Entertainment | LGBTQIA+

Aotearoa reclaims Mr Australasia Bear crown after seven years

As most of the world celebrates Pride Month, the Mr Australasia Bear title has been rewarded to Aotearoa, making it the first time in seven years since New Zealand was crowned.

Aotearoa representative was Tia Craig Walters, also known as TiaBear, who won Mr Bear New Zealand 2024 in February during Aotearoa Pride Month, which landed him a ticket to compete against other winners.

“I was the New Zealand representative, and it was just an honour for me to be able to go over there, enter the Australian queer space to represent not just my queer bear community but also be able to represent my culture.

“It’s beautiful to be able to bring [the title] home and, as I’ve always said to my friends, my community and my whānau, my triumphs aren’t just for myself they’re for everybody.

“That was the biggest thing in me - making sure that everybody who I stood for, the community, my culture and my whānau, I was making sure that they were heard as well through how I spoke and presented myself.”

A ‘bear’ is slang in the gay community for a hairier and heavy-set person.

Mr Australasia Bear is a pageant dedicated to the bear community within queer culture, which has been happening since 1997. Contestants are expected to answer questions from a panel of judges, participate in two different categories, and showcase their talents in a talent show, where Walters demonstrated his dance skills.

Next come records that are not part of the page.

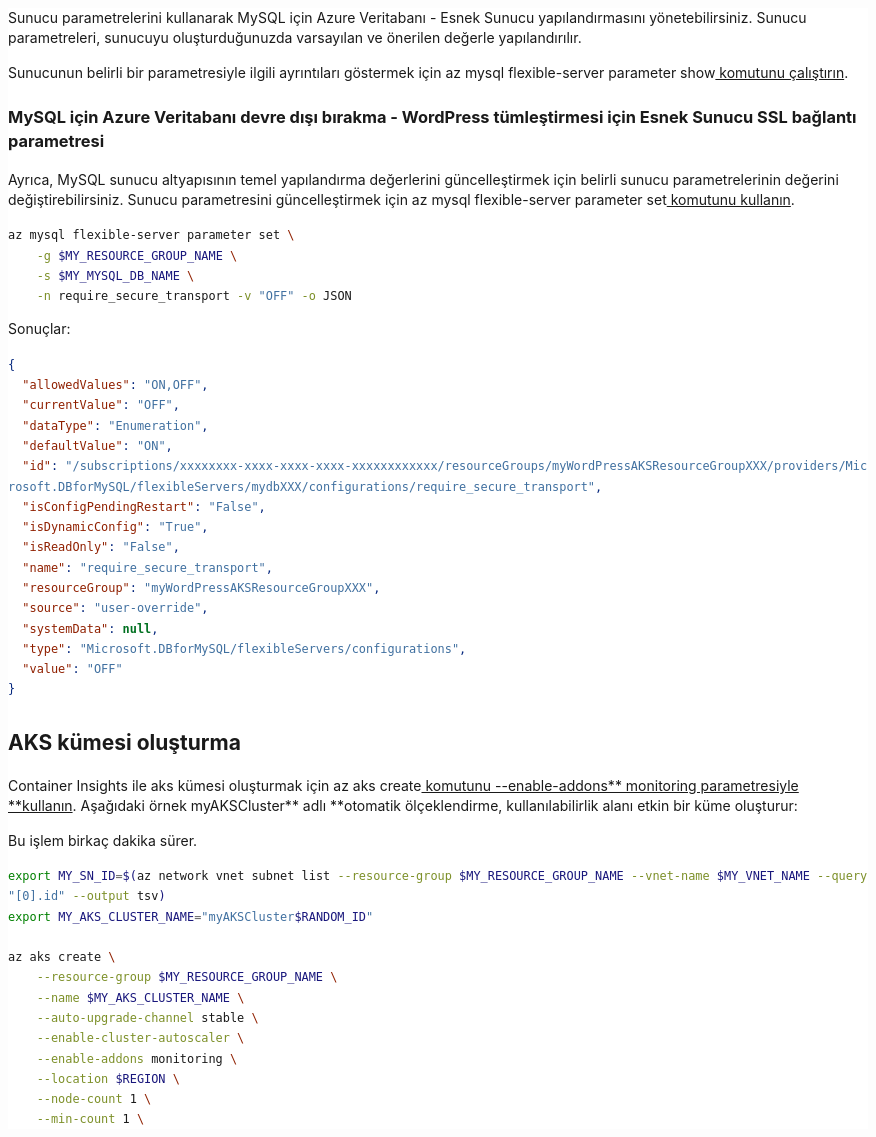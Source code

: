 Sunucu parametrelerini kullanarak MySQL için Azure Veritabanı - Esnek Sunucu yapılandırmasını yönetebilirsiniz. Sunucu parametreleri, sunucuyu oluşturduğunuzda varsayılan ve önerilen değerle yapılandırılır.

Sunucunun belirli bir parametresiyle ilgili ayrıntıları göstermek için az mysql flexible-server parameter show[ komutunu çalıştırın](/cli/azure/mysql/flexible-server/parameter).

### MySQL için Azure Veritabanı devre dışı bırakma - WordPress tümleştirmesi için Esnek Sunucu SSL bağlantı parametresi

Ayrıca, MySQL sunucu altyapısının temel yapılandırma değerlerini güncelleştirmek için belirli sunucu parametrelerinin değerini değiştirebilirsiniz. Sunucu parametresini güncelleştirmek için az mysql flexible-server parameter set[ komutunu kullanın](/cli/azure/mysql/flexible-server/parameter#az-mysql-flexible-server-parameter-set).

```bash
az mysql flexible-server parameter set \
    -g $MY_RESOURCE_GROUP_NAME \
    -s $MY_MYSQL_DB_NAME \
    -n require_secure_transport -v "OFF" -o JSON
```

Sonuçlar:

```json
{
  "allowedValues": "ON,OFF",
  "currentValue": "OFF",
  "dataType": "Enumeration",
  "defaultValue": "ON",
  "id": "/subscriptions/xxxxxxxx-xxxx-xxxx-xxxx-xxxxxxxxxxxx/resourceGroups/myWordPressAKSResourceGroupXXX/providers/Microsoft.DBforMySQL/flexibleServers/mydbXXX/configurations/require_secure_transport",
  "isConfigPendingRestart": "False",
  "isDynamicConfig": "True",
  "isReadOnly": "False",
  "name": "require_secure_transport",
  "resourceGroup": "myWordPressAKSResourceGroupXXX",
  "source": "user-override",
  "systemData": null,
  "type": "Microsoft.DBforMySQL/flexibleServers/configurations",
  "value": "OFF"
}
```

## AKS kümesi oluşturma

Container Insights ile aks kümesi oluşturmak için az aks create[ komutunu --enable-addons** monitoring parametresiyle **kullanın](/cli/azure/aks#az-aks-create). Aşağıdaki örnek myAKSCluster** adlı **otomatik ölçeklendirme, kullanılabilirlik alanı etkin bir küme oluşturur:

Bu işlem birkaç dakika sürer.

```bash
export MY_SN_ID=$(az network vnet subnet list --resource-group $MY_RESOURCE_GROUP_NAME --vnet-name $MY_VNET_NAME --query "[0].id" --output tsv)
export MY_AKS_CLUSTER_NAME="myAKSCluster$RANDOM_ID"

az aks create \
    --resource-group $MY_RESOURCE_GROUP_NAME \
    --name $MY_AKS_CLUSTER_NAME \
    --auto-upgrade-channel stable \
    --enable-cluster-autoscaler \
    --enable-addons monitoring \
    --location $REGION \
    --node-count 1 \
    --min-count 1 \
```
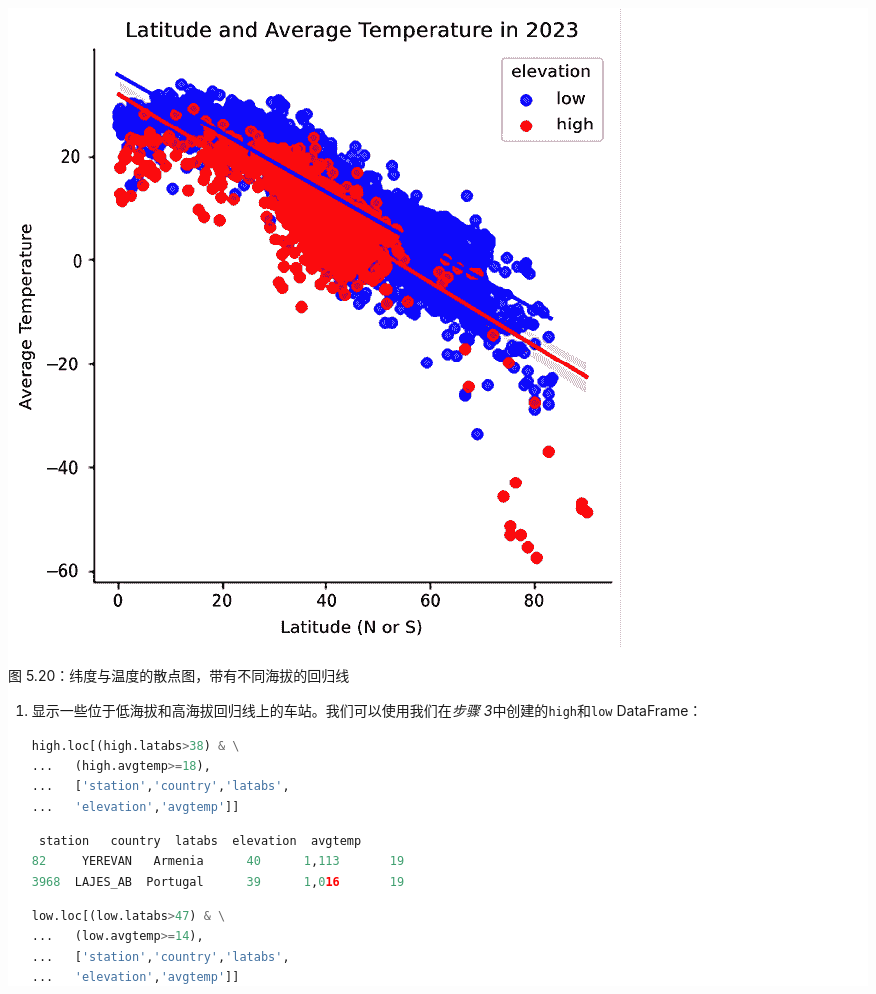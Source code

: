 ![](img/B18596_05_20.png)

图 5.20：纬度与温度的散点图，带有不同海拔的回归线

1.  显示一些位于低海拔和高海拔回归线上的车站。我们可以使用我们在*步骤 3*中创建的`high`和`low` DataFrame：

    ```py
    high.loc[(high.latabs>38) & \
    ...   (high.avgtemp>=18),
    ...   ['station','country','latabs',
    ...   'elevation','avgtemp']] 
    ```

    ```py
     station   country  latabs  elevation  avgtemp
    82     YEREVAN   Armenia      40      1,113       19
    3968  LAJES_AB  Portugal      39      1,016       19 
    ```

    ```py
    low.loc[(low.latabs>47) & \
    ...   (low.avgtemp>=14),
    ...   ['station','country','latabs',
    ...   'elevation','avgtemp']] 
    ```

In the competition, Walters was the only contestant to represent a whole country while the others represented Australian states.

Mr Australasia Bear contestants. Photo: Supplied.

Walters talked about the diversity among the contestants this year and how the majority of them were people of colour, something that he said would not have have happened in the past.

“I think it actually was the most diverse Mr Bear Australasia competition there has ever been, especially having a lineup where out of the six, four of us are people of colour and in the space of the bear community in the earlier years it was very hard for people of colour to come into this space and feel welcomed.

“For us to be able to stand up there on that platform and show other ethnicities of colour and other people who look like us and can see us, it also invites them to come into the space and know that they are welcome and they’re safe and that’s the most beautiful thing about it,” he said.

Walters isn’t the first Māori person to win the competition as the previous year’s winner was from Ngāi Tahu but wasn’t representing New Zealand in the pageant.

Walters is now getting ready for the Mr Bear International. event in Thailand early next year.